Is my conclusion correct and is this documented somewhere?

René Nyffenegger
  • 39,402
  • 33
  • 158
  • 293
  • Related: [What is the correct encoding for PS1 files](https://stackoverflow.com/questions/41939799/what-is-the-correct-encoding-for-ps1-files) – Mitch Dec 12 '20 at 17:42

3 Answers3

2

I was under the (apparently wrong) impression that the default encoding in PowerShell 5.1 is UTF16-LE and in PowerShell 7.1 UTF-8.

There are two distinct default character encodings to consider:

  • The default output encoding used by various cmdlets (Out-File, Set-Content) and the redirection operators (>, >>) when writing a file.

    • This encoding varies wildly across cmdlets in Windows PowerShell (PowerShell versions up to 5.1) but now - fortunately - consistently defaults to BOM-less UTF-8 in PowerShell [Core] v6+ - see this answer for more information.

    • Note: This encoding is always unrelated to the encoding of a file that data may have been read from originally, because PowerShell does not preserve this information and never passes text as raw bytes through - text is always converted to .NET ([string], System.String) instances by PowerShell before the data is processed further.

  • The default input encoding, when reading a file - both source code read by the engine and files read by Get-Content, for instance, which applies only to files without a BOM (because files with BOMs are always properly recognized).
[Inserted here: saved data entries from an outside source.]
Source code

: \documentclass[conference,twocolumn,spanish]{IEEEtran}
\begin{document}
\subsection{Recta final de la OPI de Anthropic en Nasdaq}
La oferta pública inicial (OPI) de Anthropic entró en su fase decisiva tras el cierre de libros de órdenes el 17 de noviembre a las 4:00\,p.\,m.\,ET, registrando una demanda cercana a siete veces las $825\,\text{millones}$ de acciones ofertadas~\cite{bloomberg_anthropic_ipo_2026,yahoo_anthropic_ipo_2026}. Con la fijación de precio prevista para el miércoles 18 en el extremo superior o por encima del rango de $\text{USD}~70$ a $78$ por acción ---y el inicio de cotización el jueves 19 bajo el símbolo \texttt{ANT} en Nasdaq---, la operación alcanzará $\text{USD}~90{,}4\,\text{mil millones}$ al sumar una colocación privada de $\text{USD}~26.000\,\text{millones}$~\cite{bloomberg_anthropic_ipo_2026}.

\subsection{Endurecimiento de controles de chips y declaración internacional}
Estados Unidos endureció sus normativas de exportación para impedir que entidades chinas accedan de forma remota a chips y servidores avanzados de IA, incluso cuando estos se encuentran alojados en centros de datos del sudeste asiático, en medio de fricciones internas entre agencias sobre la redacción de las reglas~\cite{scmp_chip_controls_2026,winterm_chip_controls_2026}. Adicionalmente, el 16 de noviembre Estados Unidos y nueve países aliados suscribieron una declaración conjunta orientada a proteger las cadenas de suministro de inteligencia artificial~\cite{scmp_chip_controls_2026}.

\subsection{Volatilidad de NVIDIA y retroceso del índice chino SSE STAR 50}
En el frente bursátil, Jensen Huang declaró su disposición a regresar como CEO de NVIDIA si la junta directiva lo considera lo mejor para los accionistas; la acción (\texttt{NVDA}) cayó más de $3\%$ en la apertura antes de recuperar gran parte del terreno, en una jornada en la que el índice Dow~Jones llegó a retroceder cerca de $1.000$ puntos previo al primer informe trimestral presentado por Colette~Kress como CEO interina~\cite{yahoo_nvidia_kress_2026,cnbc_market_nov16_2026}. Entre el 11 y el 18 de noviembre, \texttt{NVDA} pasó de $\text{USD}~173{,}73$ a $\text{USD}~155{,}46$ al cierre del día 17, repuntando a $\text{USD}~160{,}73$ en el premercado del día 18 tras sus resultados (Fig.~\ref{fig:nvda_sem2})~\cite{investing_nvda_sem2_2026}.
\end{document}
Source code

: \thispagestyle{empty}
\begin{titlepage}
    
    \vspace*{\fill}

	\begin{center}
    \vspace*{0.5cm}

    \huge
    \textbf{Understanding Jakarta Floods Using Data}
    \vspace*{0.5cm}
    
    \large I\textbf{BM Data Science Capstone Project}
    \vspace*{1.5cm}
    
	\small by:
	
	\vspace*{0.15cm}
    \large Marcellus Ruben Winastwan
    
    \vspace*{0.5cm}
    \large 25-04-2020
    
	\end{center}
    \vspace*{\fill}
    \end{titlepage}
    • In the absence of a BOM:

      • Windows PowerShell assumes the system's active ANSI code page, such as Windows-1252 on US-English systems. Note that this means that systems with different active system locales (settings for non-Unicode applications) can interpret a given file differently.

      • PowerShell [Core] v6+ more sensibly assumes UTF-8, which is capable of representing all Unicode characters and whose interpretation doesn't depend on system settings.

    • Note that these are fixed, deterministic assumptions - no heuristic is employed.

    • The upshot is that for cross-edition source code the best encoding to use is UTF-8 with BOM, which both editions recognize properly.


As for a source-code file containing 'Bär'.length:

If the source-code file's encoding is properly recognized, the result is always 3, given that a .NET string instance ([string], System.String) is constructed, which in memory is always composed of UTF-16 code units ([char], System.Char), and given that .Length counts the number of these code units.[1]

Leaving broken files out of the picture (such as a UTF-16 file without a BOM, or a file with a BOM that doesn't match the actual encoding):

The only scenario in which .Length does not return 3 is:

  • In Windows PowerShell, if the file was saved as a UTF-8 file without a BOM.

    • Since ANSI code pages use a fixed-width single-byte encoding, each byte that is part of a UTF-8 byte sequence is individually (mis-)interpreted as a character, and since ä (LATIN SMALL LETTER A WITH DIAERESIS, U+00E4) is encoded as 2 bytes in UTF-8, 0xc3 and 0xa4, the resulting string has 4 characters.
    • Thus, the string renders as Bär
  • By contrast, in PowerShell [Core] v6+, a BOM-less file that was saved based on the active ANSI (or OEM code) page (e.g., with Set-Content in Windows PowerShell) causes all non-ASCII characters (in the 8-bit range) to be considered invalid characters - because they cannot be interpreted as UTF-8.

    • All such invalid characters are simply replaced with (REPLACEMENT CHARACTER, U+FFFD) - in other words: information is lost.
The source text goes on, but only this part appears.